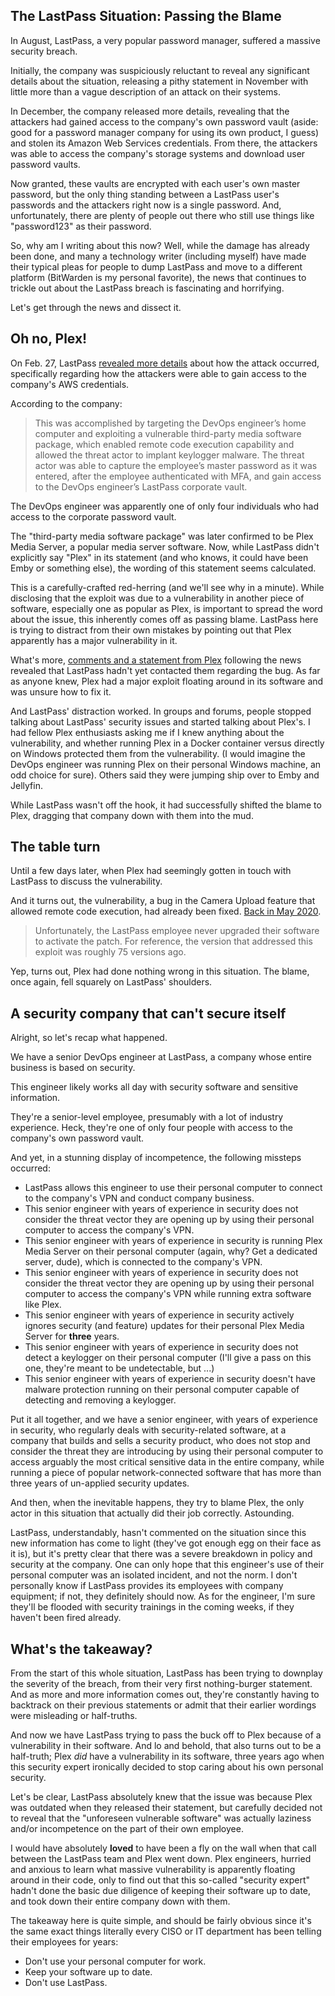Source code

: ## The LastPass Situation: Passing the Blame

In August, LastPass, a very popular password manager, suffered a massive security breach.

Initially, the company was suspiciously reluctant to reveal any significant details about the situation, releasing a pithy statement in November with little more than a vague description of an attack on their systems.

In December, the company released more details, revealing that the attackers had gained access to the company's own password vault (aside: good for a password manager company for using its own product, I guess) and stolen its Amazon Web Services credentials. From there, the attackers was able to access the company's storage systems and download user password vaults.

Now granted, these vaults are encrypted with each user's own master password, but the only thing standing between a LastPass user's passwords and the attackers right now is a single password. And, unfortunately, there are plenty of people out there who still use things like "password123" as their password.

So, why am I writing about this now? Well, while the damage has already been done, and many a technology writer (including myself) have made their typical pleas for people to dump LastPass and move to a different platform (BitWarden is my personal favorite), the news that continues to trickle out about the LastPass breach is fascinating and horrifying.

Let's get through the news and dissect it.

## Oh no, Plex!

On Feb. 27, LastPass [revealed more details](https://arstechnica.com/information-technology/2023/02/lastpass-hackers-infected-employees-home-computer-and-stole-corporate-vault/) about how the attack occurred, specifically regarding how the attackers were able to gain access to the company's AWS credentials.

According to the company:

> This was accomplished by targeting the DevOps engineer’s home computer and exploiting a vulnerable third-party media software package, which enabled remote code execution capability and allowed the threat actor to implant keylogger malware. The threat actor was able to capture the employee’s master password as it was entered, after the employee authenticated with MFA, and gain access to the DevOps engineer’s LastPass corporate vault.

The DevOps engineer was apparently one of only four individuals who had access to the corporate password vault.

The "third-party media software package" was later confirmed to be Plex Media Server, a popular media server software. Now, while LastPass didn't explicitly say "Plex" in its statement (and who knows, it could have been Emby or something else), the wording of this statement seems calculated.

This is a carefully-crafted red-herring (and we'll see why in a minute). While disclosing that the exploit was due to a vulnerability in another piece of software, especially one as popular as Plex, is important to spread the word about the issue, this inherently comes off as passing blame. LastPass here is trying to distract from their own mistakes by pointing out that Plex apparently has a major vulnerability in it.

What's more, [comments and a statement from Plex](https://www.reddit.com/r/PleX/comments/11dsx8e/plex_vulnerability_used_to_steal_corporate/jad1tkk/) following the news revealed that LastPass hadn't yet contacted them regarding the bug. As far as anyone knew, Plex had a major exploit floating around in its software and was unsure how to fix it.

And LastPass' distraction worked. In groups and forums, people stopped talking about LastPass' security issues and started talking about Plex's. I had fellow Plex enthusiasts asking me if I knew anything about the vulnerability, and whether running Plex in a Docker container versus directly on Windows protected them from the vulnerability. (I would imagine the DevOps engineer was running Plex on their personal Windows machine, an odd choice for sure). Others said they were jumping ship over to Emby and Jellyfin.

While LastPass wasn't off the hook, it had successfully shifted the blame to Plex, dragging that company down with them into the mud.

## The table turn

Until a few days later, when Plex had seemingly gotten in touch with LastPass to discuss the vulnerability.

And it turns out, the vulnerability, a bug in the Camera Upload feature that allowed remote code execution, had already been fixed. [Back in May 2020](https://www.pcmag.com/news/lastpass-employee-couldve-prevented-hack-with-a-software-update).

> Unfortunately, the LastPass employee never upgraded their software to activate the patch. For reference, the version that addressed this exploit was roughly 75 versions ago.

Yep, turns out, Plex had done nothing wrong in this situation. The blame, once again, fell squarely on LastPass' shoulders.

## A security company that can't secure itself

Alright, so let's recap what happened.

We have a senior DevOps engineer at LastPass, a company whose entire business is based on security.

This engineer likely works all day with security software and sensitive information.

They're a senior-level employee, presumably with a lot of industry experience. Heck, they're one of only four people with access to the company's own password vault.

And yet, in a stunning display of incompetence, the following missteps occurred:

- LastPass allows this engineer to use their personal computer to connect to the company's VPN and conduct company business.
- This senior engineer with years of experience in security does not consider the threat vector they are opening up by using their personal computer to access the company's VPN.
- This senior engineer with years of experience in security is running Plex Media Server on their personal computer (again, why? Get a dedicated server, dude), which is connected to the company's VPN.
- This senior engineer with years of experience in security does not consider the threat vector they are opening up by using their personal computer to access the company's VPN while running extra software like Plex.
- This senior engineer with years of experience in security actively ignores security (and feature) updates for their personal Plex Media Server for **three** years.
- This senior engineer with years of experience in security does not detect a keylogger on their personal computer (I'll give a pass on this one, they're meant to be undetectable, but ...)
- This senior engineer with years of experience in security doesn't have malware protection running on their personal computer capable of detecting and removing a keylogger.

Put it all together, and we have a senior engineer, with years of experience in security, who regularly deals with security-related software, at a company that builds and sells a security product, who does not stop and consider the threat they are introducing by using their personal computer to access arguably the most critical sensitive data in the entire company, while running a piece of popular network-connected software that has more than three years of un-applied security updates.

And then, when the inevitable happens, they try to blame Plex, the only actor in this situation that actually did their job correctly. Astounding.

LastPass, understandably, hasn't commented on the situation since this new information has come to light (they've got enough egg on their face as it is), but it's pretty clear that there was a severe breakdown in policy and security at the company. One can only hope that this engineer's use of their personal computer was an isolated incident, and not the norm. I don't personally know if LastPass provides its employees with company equipment; if not, they definitely should now. As for the engineer, I'm sure they'll be flooded with security trainings in the coming weeks, if they haven't been fired already.

## What's the takeaway?

From the start of this whole situation, LastPass has been trying to downplay the severity of the breach, from their very first nothing-burger statement. And as more and more information comes out, they're constantly having to backtrack on their previous statements or admit that their earlier wordings were misleading or half-truths.

And now we have LastPass trying to pass the buck off to Plex because of a vulnerability in their software. And lo and behold, that also turns out to be a half-truth; Plex *did* have a vulnerability in its software, three years ago when this security expert ironically decided to stop caring about his own personal security.

Let's be clear, LastPass absolutely knew that the issue was because Plex was outdated when they released their statement, but carefully decided not to reveal that the "unforeseen vulnerable software" was actually laziness and/or incompetence on the part of their own employee.

I would have absolutely **loved** to have been a fly on the wall when that call between the LastPass team and Plex went down. Plex engineers, hurried and anxious to learn what massive vulnerability is apparently floating around in their code, only to find out that this so-called "security expert" hadn't done the basic due diligence of keeping their software up to date, and took down their entire company down with them.

The takeaway here is quite simple, and should be fairly obvious since it's the same exact things literally every CISO or IT department has been telling their employees for years:

- Don't use your personal computer for work.
- Keep your software up to date.
- Don't use LastPass.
· · ·
# [Exercise description]
Restate word for word only the lines above from the line containing "Yep, turns out, Plex" to the line containing "Alright, so let's recap what happened.", both of them included.

# [Exercise solution]
Yep, turns out, Plex had done nothing wrong in this situation. The blame, once again, fell squarely on LastPass' shoulders.

## A security company that can't secure itself

Alright, so let's recap what happened.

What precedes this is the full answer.